Mnie zazwyczaj dzień dwa wychodzą pozytywne a w tym cyklu chyba z 7 dni pod rzad dwie mocne krechy... ale w ogóle w tym cyklu jest inaczej... To trzeci cykl starań i po odstawieniu krążka Nuvaring. Nie znam swojego cyklu, ponieważ kilkanaście lat używałam antykoncepcji hormonalnej. Więc w pierwszym cyklu myślałam, że się udało miałam objawy, ale 7 dni od owulacji dostałam krwawienia. Siostra, która jest lekarzem mówiła ze mogło nie dojść do zagnieżdźenia zarodka. Cykl trwał 21 dni. W drugim cyklu owulacja tak samo jak w zegarku w pierwszym cyklu, ale już cykl 27 dniowy. A teraz trzeci cykl i żadnych objawów oprócz powiększenia obwódek sutków, dziwnej mocnej zgagi wieczorami, która sama przechodzi po poł h bez śladu i dość mocnego pieczenia i kłucia piersi wczoraj (7 dpo). Ale żadnego bólu brzucha, jajników, nic...w a poprzednich cyklach już miałam bóle i brzucha i jajników i krzyża... a tu głucho, ani zmęczenia, ani plamienia, ani bólu piersi nic... może któraś z Was tak miała? Dodam, że po owulacji było jeden dzień trochę śluzu, biały, lepki, kremowy, a potem susza, trochę przy szyjce tylko. A dziś wrażenie ze jest mokro... i szyjka bardzo wysoko nie moge jej dosięgnąć palcem... napiszcie coś na pociechę co? -
kama005 wrote:No właśnie niestety dzisiaj też jest jednak to plamienie Czy powinnam się zacząć martwić?
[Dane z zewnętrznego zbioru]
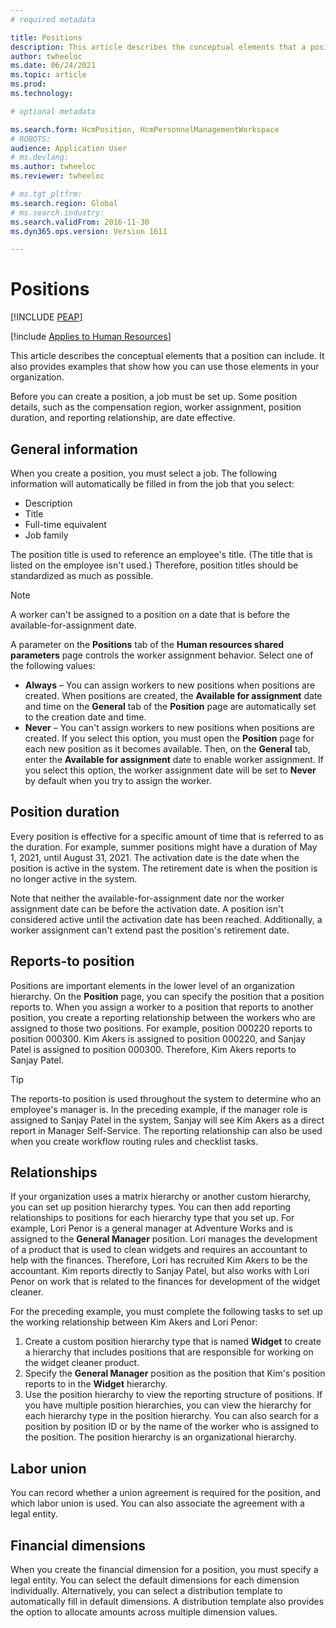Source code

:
 ```yaml
---
# required metadata

title: Positions
description: This article describes the conceptual elements that a position can include. It also provides examples that show how you can use those elements in your organization.
author: twheeloc
ms.date: 06/24/2021
ms.topic: article
ms.prod: 
ms.technology: 

# optional metadata

ms.search.form: HcmPosition, HcmPersonnelManagementWorkspace
# ROBOTS: 
audience: Application User
# ms.devlang: 
ms.author: twheeloc
ms.reviewer: twheeloc

# ms.tgt_pltfrm: 
ms.search.region: Global
# ms.search.industry: 
ms.search.validFrom: 2016-11-30
ms.dyn365.ops.version: Version 1611

---
```


# Positions


[!INCLUDE [PEAP](../includes/peap-1.md)]

[!include [Applies to Human Resources](../includes/applies-to-hr.md)]

This article describes the conceptual elements that a position can include. It also provides examples that show how you can use those elements in your organization.

Before you can create a position, a job must be set up. Some position details, such as the compensation region, worker assignment, position duration, and reporting relationship, are date effective.

## General information

When you create a position, you must select a job. The following information will automatically be filled in from the job that you select:

- Description
- Title
- Full-time equivalent
- Job family

The position title is used to reference an employee's title. (The title that is listed on the employee isn't used.) Therefore, position titles should be standardized as much as possible.

> [!NOTE]
> A worker can't be assigned to a position on a date that is before the available-for-assignment date.
>
> A parameter on the **Positions** tab of the **Human resources shared parameters** page controls the worker assignment behavior. Select one of the following values:
>
> - **Always** – You can assign workers to new positions when positions are created. When positions are created, the **Available for assignment** date and time on the **General** tab of the **Position** page are automatically set to the creation date and time.
> - **Never** – You can't assign workers to new positions when positions are created. If you select this option, you must open the **Position** page for each new position as it becomes available. Then, on the **General** tab, enter the **Available for assignment** date to enable worker assignment. If you select this option, the worker assignment date will be set to **Never** by default when you try to assign the worker.

## Position duration

Every position is effective for a specific amount of time that is referred to as the duration. For example, summer positions might have a duration of May 1, 2021, until August 31, 2021. The activation date is the date when the position is active in the system. The retirement date is when the position is no longer active in the system.

Note that neither the available-for-assignment date nor the worker assignment date can be before the activation date. A position isn't considered active until the activation date has been reached. Additionally, a worker assignment can't extend past the position's retirement date.

## Reports-to position

Positions are important elements in the lower level of an organization hierarchy. On the **Position** page, you can specify the position that a position reports to. When you assign a worker to a position that reports to another position, you create a reporting relationship between the workers who are assigned to those two positions. For example, position 000220 reports to position 000300. Kim Akers is assigned to position 000220, and Sanjay Patel is assigned to position 000300. Therefore, Kim Akers reports to Sanjay Patel.

> [!TIP]
> The reports-to position is used throughout the system to determine who an employee's manager is. In the preceding example, if the manager role is assigned to Sanjay Patel in the system, Sanjay will see Kim Akers as a direct report in Manager Self-Service. The reporting relationship can also be used when you create workflow routing rules and checklist tasks.

## Relationships

If your organization uses a matrix hierarchy or another custom hierarchy, you can set up position hierarchy types. You can then add reporting relationships to positions for each hierarchy type that you set up. For example, Lori Penor is a general manager at Adventure Works and is assigned to the **General Manager** position. Lori manages the development of a product that is used to clean widgets and requires an accountant to help with the finances. Therefore, Lori has recruited Kim Akers to be the accountant. Kim reports directly to Sanjay Patel, but also works with Lori Penor on work that is related to the finances for development of the widget cleaner.

For the preceding example, you must complete the following tasks to set up the working relationship between Kim Akers and Lori Penor:

1. Create a custom position hierarchy type that is named **Widget** to create a hierarchy that includes positions that are responsible for working on the widget cleaner product.
2. Specify the **General Manager** position as the position that Kim's position reports to in the **Widget** hierarchy.
3. Use the position hierarchy to view the reporting structure of positions. If you have multiple position hierarchies, you can view the hierarchy for each hierarchy type in the position hierarchy. You can also search for a position by position ID or by the name of the worker who is assigned to the position. The position hierarchy is an organizational hierarchy.

## Labor union

You can record whether a union agreement is required for the position, and which labor union is used. You can also associate the agreement with a legal entity.

## Financial dimensions

When you create the financial dimension for a position, you must specify a legal entity. You can select the default dimensions for each dimension individually. Alternatively, you can select a distribution template to automatically fill in default dimensions. A distribution template also provides the option to allocate amounts across multiple dimension values.

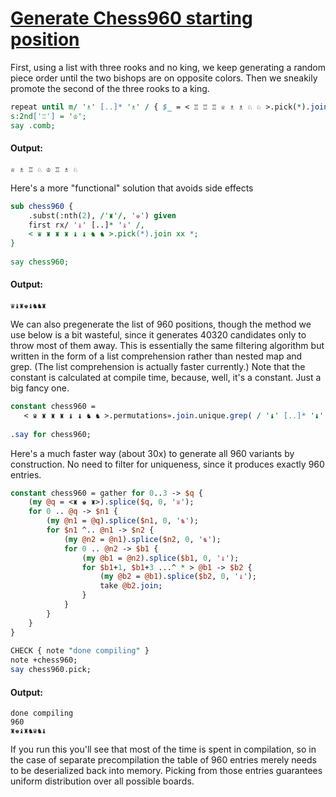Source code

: [1]: https://rosettacode.org/wiki/Generate_Chess960_starting_position

# [Generate Chess960 starting position][1]

First, using a list with three rooks and no king, we keep generating a random piece order until the two bishops are on opposite colors. Then we sneakily promote the second of the three rooks to a king.

```perl
repeat until m/ '♗' [..]* '♗' / { $_ = < ♖ ♖ ♖ ♕ ♗ ♗ ♘ ♘ >.pick(*).join }
s:2nd['♖'] = '♔';
say .comb;
```

#### Output:
```
♕ ♗ ♖ ♘ ♔ ♖ ♗ ♘
```


Here's a more "functional" solution that avoids side effects

```perl
sub chess960 {
    .subst(:nth(2), /'♜'/, '♚') given
    first rx/ '♝' [..]* '♝' /,
    < ♛ ♜ ♜ ♜ ♝ ♝ ♞ ♞ >.pick(*).join xx *;
}
 
say chess960;
```

#### Output:
```
♛♝♜♚♝♞♞♜
```


We can also pregenerate the list of 960 positions, though the method we use below is a bit wasteful, since it
generates 40320 candidates only to throw most of them away. This is essentially the same filtering algorithm
but written in the form of a list comprehension rather than nested map and grep. (The list comprehension is actually faster currently.) Note that the constant is calculated at compile time, because, well, it's a constant. Just a big fancy one.

```perl
constant chess960 =
   < ♛ ♜ ♜ ♜ ♝ ♝ ♞ ♞ >.permutations».join.unique.grep( / '♝' [..]* '♝' / )».subst(:nth(2), /'♜'/, '♚');
 
.say for chess960;
```


Here's a much faster way (about 30x) to generate all 960 variants by construction. No need to filter for uniqueness, since it produces exactly 960 entries.

```perl
constant chess960 = gather for 0..3 -> $q {
    (my @q = <♜ ♚ ♜>).splice($q, 0, '♛');
    for 0 .. @q -> $n1 {
        (my @n1 = @q).splice($n1, 0, '♞');
        for $n1 ^.. @n1 -> $n2 {
            (my @n2 = @n1).splice($n2, 0, '♞');
            for 0 .. @n2 -> $b1 {
                (my @b1 = @n2).splice($b1, 0, '♝');
                for $b1+1, $b1+3 ...^ * > @b1 -> $b2 {
                    (my @b2 = @b1).splice($b2, 0, '♝');
                    take @b2.join;
                }
            }
        }
    }
}
 
CHECK { note "done compiling" }
note +chess960;
say chess960.pick;
```

#### Output:
```
done compiling
960
♜♚♝♜♞♛♞♝
```


If you run this you'll see that most of the time is spent in compilation, so in the case of separate precompilation the table of 960 entries merely needs to be deserialized back into memory. Picking from those entries guarantees uniform distribution over all possible boards.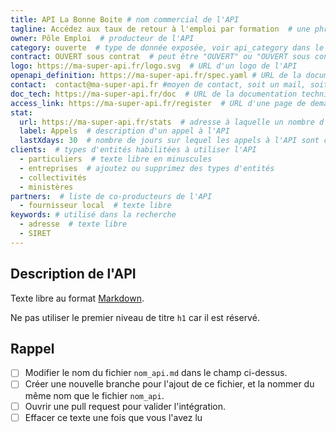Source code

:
 ```yaml
---
title: API La Bonne Boite # nom commercial de l'API
tagline: Accédez aux taux de retour à l'emploi par formation  # une phrase maximum
owner: Pôle Emploi  # producteur de l'API
category: ouverte  # type de donnée exposée, voir api_category dans le fichier _config.yml
contract: OUVERT sous contrat  # peut être "OUVERT" ou "OUVERT sous contrat"
logo: https://ma-super-api.fr/logo.svg  # URL d'un logo de l'API
openapi_definition: https://ma-super-api.fr/spec.yaml # URL de la documentation au format OpenAPI <https://github.com/OAI/OpenAPI-Specification>
contact:  contact@ma-super-api.fr #moyen de contact, soit un mail, soit un lien vers formulaire de contact
doc_tech: https://ma-super-api.fr/doc  # URL de la documentation technique de l'API au format HTML
access_link: https://ma-super-api.fr/register  # URL d'une page de demande d'accès si l'API est à accès restreint
stat:
  url: https://ma-super-api.fr/stats  # adresse à laquelle un nombre d'appels à l'API est publié, en content-type application/json
  label: Appels  # description d'un appel à l'API
  lastXdays: 30  # nombre de jours sur lequel les appels à l'API sont comptabilisés
clients:  # types d'entités habilitées à utiliser l'API
  - particuliers  # texte libre en minuscules
  - entreprises  # ajoutez ou supprimez des types d'entités
  - collectivités
  - ministères
partners:  # liste de co-producteurs de l'API
  - fournisseur local  # texte libre
keywords: # utilisé dans la recherche
  - adresse  # texte libre
  - SIRET
---
```


## Description de l'API

Texte libre au format [Markdown](http://ricostacruz.com/cheatsheets/markdown.html).

Ne pas utiliser le premier niveau de titre `h1` car il est réservé.

## Rappel

- [ ] Modifier le nom du fichier `nom_api.md` dans le champ ci-dessus.
- [ ] Créer une nouvelle branche pour l'ajout de ce fichier, et la nommer du même nom que le fichier `nom_api`.
- [ ] Ouvrir une pull request pour valider l'intégration.
- [ ] Effacer ce texte une fois que vous l'avez lu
Wydaje mi się że to raczej dobry objaw jeśli plamienie jest skape i brazowe... cykle masz regularne czy jest możliwość, że to wcześniejsza miesiaczka? Przepraszam z góry, moje odpowiedzi są raczej intuicyjne, sa tu napewno bardziej doświadczone koleżanki, ale ja trzymam mocno kciuki za siebie i za Ciebie, za nas wszystkie, pozdrawiam ciepło... -
nick nieaktualnyOfka slyszalam ze testy owulacyjne moga wykazac ciaze jak po owulacji sa pozytywne ale nie wiem ile jest w tym prawdy. Co do szyjki to chyba w ciazy unosi sie tak wysoko. Odkad chce byc w ciazy czytam i czytam o tych wszystkuch objawach i wlasnie dziewczyny na niektorym forum pisaly ze jak e ciazy byly to im ta szyjka tak sie unosila. Ja badam szyjke i nigdy nie mialam jakod specjanie wysoko zawsze moge jej dosiegnac.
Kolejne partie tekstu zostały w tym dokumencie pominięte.